Oigo risas, gritos, súplicas. No sé de qué puerta salen o si en
cada habitación pasan cosas diferentes. Voy caminando despacio pero
no me animo a abrir ninguna de esas puertas. Ya no escucho a mi hijo.
Su voz se ha perdido pero creo que me pedía ayuda. Sigo buscando y
llego al final del corredor. Hay un espacio abierto con rayos laser
verdes y azules que salen del techo. Veo un grupo de hombres y
mujeres danzando al compás frenético de la música electrónica. Yo
percibo todo casi en cámara lenta y distingo al vampiro que consume
al resto de los bailarines. Mientras se mueve de manera elegante,
muchas de las personas que están en el reciento se convierten en
ceniza y desaparecen. Al instante, quedan decenas de botellas de agua
mineral esparcidas por el piso. El monstruo sonríe y me guiña un
ojo. Sabe que no puedo hacer nada. Yo también comprendo que él
conoce el paradero de mi hijo. Me dirijo hacia él y le grito.
-¡¿Dónde está mi hijo?! – La voz me sale angustiada, ronca.
-Te
hubieras preocupado antes. -responde con indiferencia y sigue
danzando mientras cientos de jóvenes continúan ingresando a bailar
como androides frenéticos. La multitud me arrastra hacia los
costados y no logro acercarme nuevamente al vampiro. Las luces se
intensifican, el sonido aumenta y la atmósfera se hace irrespirable.

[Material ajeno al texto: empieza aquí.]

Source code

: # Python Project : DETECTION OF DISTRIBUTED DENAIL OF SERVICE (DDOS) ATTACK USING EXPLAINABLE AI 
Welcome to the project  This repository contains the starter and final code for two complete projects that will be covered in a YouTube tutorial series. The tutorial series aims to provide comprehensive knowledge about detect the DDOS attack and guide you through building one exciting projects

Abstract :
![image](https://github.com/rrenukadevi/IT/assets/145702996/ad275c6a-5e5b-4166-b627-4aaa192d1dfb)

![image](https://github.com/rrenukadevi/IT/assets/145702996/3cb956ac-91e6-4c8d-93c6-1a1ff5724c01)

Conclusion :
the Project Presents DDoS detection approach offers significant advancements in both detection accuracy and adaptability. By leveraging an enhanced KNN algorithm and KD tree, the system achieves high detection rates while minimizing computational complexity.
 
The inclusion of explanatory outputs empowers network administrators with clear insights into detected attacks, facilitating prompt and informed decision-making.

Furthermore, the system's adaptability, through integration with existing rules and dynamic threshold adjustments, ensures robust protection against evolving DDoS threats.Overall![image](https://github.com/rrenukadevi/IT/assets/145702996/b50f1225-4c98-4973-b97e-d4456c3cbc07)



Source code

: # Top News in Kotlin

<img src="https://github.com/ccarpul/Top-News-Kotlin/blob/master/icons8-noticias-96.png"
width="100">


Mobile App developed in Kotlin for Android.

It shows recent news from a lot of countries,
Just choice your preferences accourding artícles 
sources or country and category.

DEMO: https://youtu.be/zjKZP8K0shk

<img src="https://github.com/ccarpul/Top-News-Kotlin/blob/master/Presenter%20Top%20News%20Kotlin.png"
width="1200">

Lo pierdo de vista. Empujo a todo el mundo y trato de distinguirlo
nuevamente. Imposible. Entonces veo que otras personas, otros padres,
también buscan a sus hijos en este remolino demencial. Me despierto.
Quiero volver. Necesito regresar. Cuando retorno al sueño, estoy en
otro lado. El ascensor me deja en el subsuelo. Subo a un ómnibus sin
saber a dónde me lleva. Está lloviendo y no se ve nada porque los
cristales están empañados. Me siento perdido y pregunto a unos
pasajeros sobre la dirección que toma el conductor. Se ríen y
contestan cualquier cosa. Divagan. No me toman en cuenta y parece no
importarles que camino recorremos. Al rato advierto que el ómnibus
no para en ningún lado. Hago señas para bajarme pero no aminoran la
marcha. Entonces comprendo que me estoy alejando del otro sueño. Me
doy cuenta que estoy definitivamente perdido. Voy en la dirección
contraria y vuelvo a despertarme. Con miedo, mucho miedo.